Like many people, when I was growing up I was never without a best friend and never questioned the concept of having one. As far as I knew, it was just something every child did. Before I started in full-time education, my best friend was a girl who lived near me. When she went to a different school, a girl in my new class took on the role. At secondary school, I had a bigger group of friends than before but there was still always one who stood out as ‘best’ in some way, even though I changed my mind on this a couple of times. At school, a best friend is usually the person in your class whose house you constantly visit, whose parents you know as well as your own, and is the person who is always the first you share exciting news with.

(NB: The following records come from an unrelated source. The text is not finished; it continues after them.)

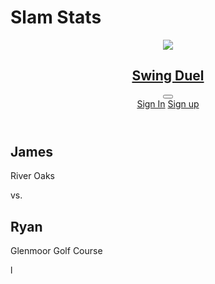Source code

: # Slam Stats

<header class="bg-secondary text-background">
  <nav class="flex items-center justify-between px-4 py-4">
    <a class="flex items-center gap-x-2 text-xl font-semibold tracking-wider" href="#">
      <img src="https://res.cloudinary.com/pgatour-prod/tours/web-logos/pga-tour-logo.svg" />
      <h1>Swing Duel</h1>
    </a>
    <div class="md:hidden">
      <button class="p-3">
        <svg class="h-4 w-4 fill-background" viewBox="0 0 20 20" xmlns="http://www.w3.org/2000/svg">
          <path d="M0 3h20v2H0V3zm0 6h20v2H0V9zm0 6h20v2H0v-2z"></path>
        </svg>
      </button>
    </div>
    <div class="hidden md:flex">
      <a class="ml-auto mr-3 rounded-xl px-6 py-2 text-sm font-bold text-background" href="#">Sign In</a>
      <a class="rounded-xl bg-primary px-6 py-2 text-sm font-bold text-secondary hover:bg-accent" href="#">Sign up</a>
    </div>
  </nav>
</header>

<main>
  <div id="matchup" class="flex justify-between bg-primary">
    <div class="border text-right flex-1">
      <h2>James</h2>
      <p>River Oaks</p>
    </div>
    <div class="border mx-auto">vs.</div>
    <div class="border text-left flex-1">
      <h2>Ryan</h2>
      <p>Glenmoor Golf Course</p>
    </div>
  </div>
  <div id="stats" class="flex justify-center">
    <p>l</p>
  </div>
  <div id="record"></div>
  <div id="history"></div>
</main>
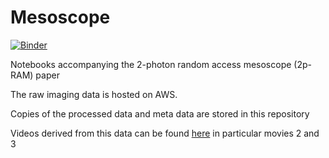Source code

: # Mesoscope

[![Binder](http://mybinder.org/badge.svg)](http://mybinder.org/repo/sofroniewn/2pRAM-paper)

Notebooks accompanying the 2-photon random access mesoscope (2p-RAM) paper

The raw imaging data is hosted on AWS.

Copies of the processed data and meta data are stored in this repository

Videos derived from this data can be found [here](https://www.youtube.com/watch?v=LSYXueH1pzU&list=PLDOd6H-eiYAQ3rmK5HtiMNi-C2s3QsTTK)
in particular movies 2 and 3



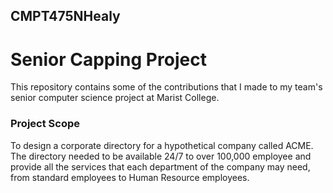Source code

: ## CMPT475NHealy
# Senior Capping Project
This repository contains some of the contributions that I made to my team's senior computer science project at Marist College.

### Project Scope
To design a corporate directory for a hypothetical company called ACME. The directory needed to be available 24/7 to over 100,000 employee and provide all the services that each department of the company may need, from standard employees to Human Resource employees.
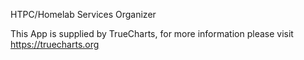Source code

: 
HTPC/Homelab Services Organizer

This App is supplied by TrueCharts, for more information please visit https://truecharts.org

What defines a ‘best’ friend? Is there a single definition? Before the age of 16, it would seem that pretty much everyone has the same definition of a best friend, but as we age the connotations of the term become more varied with a handful of universal themes. The reasons you define someone as your best friend could be intellectual, geographic, or all about the emotional connection. They could be the person you have the longest deepest one-on-one conversations with, someone you see every day, someone who lives in a different part of the country but who you still chat to weekly, or the person you hardly see any more but who you know you can always rely on when things go wrong.
Best friends are often the person you think to call first, the one who has always been there for you, and that person who you can spend hours with talking about both everything and nothing. They will cheer you up when you’re down and always know what you mean, even when you can’t seem to explain yourself properly. They forgive you when you mess up and love you despite your flaws, which they see more clearly than other friends but will never let anyone criticise. You sometimes get angry with them, but not for long. Best friends appreciate each others’ similarities and differences, finding connections and balance. They are your most fervent cheerleader and also your harshest critic.
Ultimately, the definition of a best friend is very personal to each and every one of us, and will depend on our circumstances and history. As we grow older, we also realise that many of our friends are worthy of the title ‘best’ rather than the single one of our childhood years. You might have a BFF who is your longest serving friend, a ‘bestie’ who lives nearby, and another at work who you spend more time with than your partner. A best friend for every aspect of your life, who you will be able to seek advice from no matter what particular type of problem has landed in your lap.
Despite the concept of a best friend feeling like a significant relationship, another factor that many of us come to realise is that this doesn’t actually have to be reciprocal. Childhood BFFs declare their undying platonic love for one another and unite in mutual adoration, much like a couple in a monogamous romantic relationship do. The unwritten rule was that you can’t be best friends with someone else if you are my best friend. As a kid, hearing the person you thought was your best friend declare someone else as their BFF was pretty much like being dumped.
However, as adults, the vast majority of us let go of that sense of ownership and realise that ‘friends’ is the mutual part whereas the modifiers are all down to personal preference. You can be my oldest friend, my big night out pal, my work spouse, my beer tasting bestie, or my favourite evening class companion, but I’m perfectly happy to be referred to simply as your friend. Some folk really are friends with everyone they’re connected to on Facebook, while others would only use the word friend to describe those closest to them. The same goes for best friendship.
I really don’t mind if you’re my best friend but you wouldn’t describe me as yours. I’m not fussed if I have one best friend and you have five, because that’s not how things work now that I’m no longer ten years old. We all interact with people differently, form bonds and personal connections differently, have varying amounts of spare time and preferences on who we spend it with. As long as you appreciate that what you mean to me and what I mean to you are different yet still significant, I think we’ll get along just fine.